Something about all of this scared Maggie to the core. She didn't know what it was, but her mother recognized it as a kind of unacknowledged inner knowing.
"Mags." He said quietly, holding out his arms. The confused girl got out of her seat and into her father's embrace as best as she could, anxious to be in his arms even though she was still confused and angry with him.
"Daddy please tell me it's not true." She sobbed, understanding everything now, even what had yet to be explained.
"I love my three girls so much." He said calmly. "I didn't leave you to leave you, or because I was having fun. I left to keep you safe. I changed your name to keep you safe. I left because it was time, because my son was in trouble and I could feel him calling out to me."
He looked at Scully out of the corner of his eye, noting that she was crying silently. She'd felt their son calling out to her every moment since she'd left his side, and for too long the sound had been deafening.
"All those stories I've been telling you since you were tiny, about seeking the truth. About the aliens, the bad guys, the FBI man and woman… it's all true and it's all about mom and me. You see Maggie, I've spent my whole life in the pursuit of the truth and its cost me dearly. I know what its really like to be lied to and it's why I've told the two of you the truth every single day of your lives, whether you knew it or not."
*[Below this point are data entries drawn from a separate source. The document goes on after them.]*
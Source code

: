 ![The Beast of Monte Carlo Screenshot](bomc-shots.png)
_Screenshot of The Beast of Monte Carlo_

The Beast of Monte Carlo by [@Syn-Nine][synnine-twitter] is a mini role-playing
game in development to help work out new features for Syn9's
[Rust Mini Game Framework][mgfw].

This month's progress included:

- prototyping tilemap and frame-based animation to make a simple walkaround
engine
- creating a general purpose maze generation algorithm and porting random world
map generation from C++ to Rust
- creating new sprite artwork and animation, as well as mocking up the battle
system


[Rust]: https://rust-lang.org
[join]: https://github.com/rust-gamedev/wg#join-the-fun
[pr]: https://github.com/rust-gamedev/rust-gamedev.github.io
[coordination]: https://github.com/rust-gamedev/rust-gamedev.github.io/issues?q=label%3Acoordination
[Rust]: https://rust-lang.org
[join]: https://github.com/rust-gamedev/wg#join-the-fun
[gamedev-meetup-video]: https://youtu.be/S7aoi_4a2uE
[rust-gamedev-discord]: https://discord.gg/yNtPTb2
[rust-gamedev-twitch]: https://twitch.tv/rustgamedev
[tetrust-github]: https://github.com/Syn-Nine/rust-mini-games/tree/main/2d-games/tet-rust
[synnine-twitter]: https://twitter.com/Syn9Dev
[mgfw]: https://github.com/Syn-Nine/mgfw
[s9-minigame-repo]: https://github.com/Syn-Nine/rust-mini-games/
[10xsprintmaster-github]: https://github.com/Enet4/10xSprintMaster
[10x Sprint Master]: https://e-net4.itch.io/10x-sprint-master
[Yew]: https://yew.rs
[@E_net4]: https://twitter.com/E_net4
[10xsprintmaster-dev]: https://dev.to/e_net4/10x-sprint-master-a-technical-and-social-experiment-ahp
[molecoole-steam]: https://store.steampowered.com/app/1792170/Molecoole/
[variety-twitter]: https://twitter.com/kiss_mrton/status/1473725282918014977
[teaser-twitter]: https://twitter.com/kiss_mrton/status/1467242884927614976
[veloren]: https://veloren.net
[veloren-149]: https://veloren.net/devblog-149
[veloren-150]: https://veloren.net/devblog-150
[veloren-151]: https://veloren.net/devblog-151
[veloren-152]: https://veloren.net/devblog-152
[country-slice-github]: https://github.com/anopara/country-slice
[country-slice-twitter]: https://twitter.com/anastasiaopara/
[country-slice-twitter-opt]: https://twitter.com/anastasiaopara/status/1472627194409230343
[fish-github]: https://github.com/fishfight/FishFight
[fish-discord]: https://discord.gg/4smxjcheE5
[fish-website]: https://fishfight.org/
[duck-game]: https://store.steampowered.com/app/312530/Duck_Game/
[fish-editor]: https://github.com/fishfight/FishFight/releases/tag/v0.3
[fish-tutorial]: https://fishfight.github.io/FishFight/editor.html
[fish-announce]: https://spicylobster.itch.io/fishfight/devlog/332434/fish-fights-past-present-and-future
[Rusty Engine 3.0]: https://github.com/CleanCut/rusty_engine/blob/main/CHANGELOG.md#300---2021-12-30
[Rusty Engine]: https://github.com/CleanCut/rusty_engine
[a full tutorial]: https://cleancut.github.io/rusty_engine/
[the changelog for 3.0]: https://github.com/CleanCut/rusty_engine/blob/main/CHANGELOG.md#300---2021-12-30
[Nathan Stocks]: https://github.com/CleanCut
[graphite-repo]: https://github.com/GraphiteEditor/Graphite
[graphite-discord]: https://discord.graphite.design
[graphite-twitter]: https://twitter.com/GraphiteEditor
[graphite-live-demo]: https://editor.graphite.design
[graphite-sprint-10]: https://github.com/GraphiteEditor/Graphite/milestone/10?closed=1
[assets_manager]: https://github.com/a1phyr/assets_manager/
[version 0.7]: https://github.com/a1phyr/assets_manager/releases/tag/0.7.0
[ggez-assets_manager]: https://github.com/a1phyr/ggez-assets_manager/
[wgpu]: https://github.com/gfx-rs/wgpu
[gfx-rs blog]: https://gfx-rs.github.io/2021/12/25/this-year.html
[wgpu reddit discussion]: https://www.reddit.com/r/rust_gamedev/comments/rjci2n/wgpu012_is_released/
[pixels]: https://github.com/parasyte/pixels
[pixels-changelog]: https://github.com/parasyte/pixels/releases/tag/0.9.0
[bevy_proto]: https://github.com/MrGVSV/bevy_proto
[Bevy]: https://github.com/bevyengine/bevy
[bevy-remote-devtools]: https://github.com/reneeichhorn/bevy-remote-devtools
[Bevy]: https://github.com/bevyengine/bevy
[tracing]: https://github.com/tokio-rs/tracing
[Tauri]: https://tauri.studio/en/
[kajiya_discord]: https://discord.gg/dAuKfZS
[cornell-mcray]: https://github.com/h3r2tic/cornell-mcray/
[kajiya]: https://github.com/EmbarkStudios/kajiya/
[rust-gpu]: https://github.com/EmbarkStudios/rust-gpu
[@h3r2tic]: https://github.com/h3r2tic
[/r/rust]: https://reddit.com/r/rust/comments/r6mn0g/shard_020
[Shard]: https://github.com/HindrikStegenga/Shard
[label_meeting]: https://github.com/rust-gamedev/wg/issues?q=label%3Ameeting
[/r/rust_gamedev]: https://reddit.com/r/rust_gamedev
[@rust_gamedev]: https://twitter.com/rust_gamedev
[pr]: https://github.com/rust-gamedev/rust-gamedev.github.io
"We never thought we'd tell you this soon." Scully whispered her face buried in Molly's hair. "Or in this way."
Molly could sense her mother's angst and even at eight, possessed the insight that she'd never wanted to include them in this truth.
"But your brother, needs his family's help." Mulder continued.
"Next you're going to tell me I have a sister who needs my help too."
Scully thought her heart stopped for a moment when Maggie spoke, the child's words making her think of her first baby: Emily. Mulder and Scully had agreed long ago that no matter what happened, the girls would find out about their brother, but never their sister.
…
A few minutes after stopping in the middle of the road, Mulder found a spot to park for the night. Maggie was in shock and Molly consumed with wonder but they managed to fall asleep before their parents had even had the time to climb back in the car and zip themselves inside of their shared sleeping bag.
"There's something you're not telling me; isn't there?" Scully whispered, laying her head on his chest.
She closed her eyes, her mind put at ease by the sound of his heart against her ear. If nothing else, tonight would be the first she'd spent in his arms in a full year, and despite the horror the day had brought, and the many questions that lingered in her mind, her time in his embrace would count for everything. She wouldn't admit it, but it always had.
"What makes you say that?" Mulder asked even more quietly.
"You came back for me and the girls so quickly Fox." She spoke, deciding she had to settle the score and know what was truly coming before shutting her eyes.
Mulder looked over, ensuring that the girls were truly asleep but didn't say anything.
"They're in danger aren't they? They'd have to be for you to come like this. Please don't tell me someone wants my babies."
Mulder reached up, brushing her hair out of her face as he looked down intently, lovingly into her eyes. She stared back in awe, her eyes widening, brimming with tears as he pressed his forehead against hers. He sighed, seeing the years of pain and the stress of truth seeking written across her glossy blue globes. He felt shame for all the sorrow he'd brought her: for William, for Emily, and everything else. It was no way to treat the mother of his children, or the love of his life.
He brushed her cheek with his thumb, wanting simply to kiss her, but instead bracing himself for the words that had to follow.
"Oh Scully." He swallowed. "It's not just them. It's us too."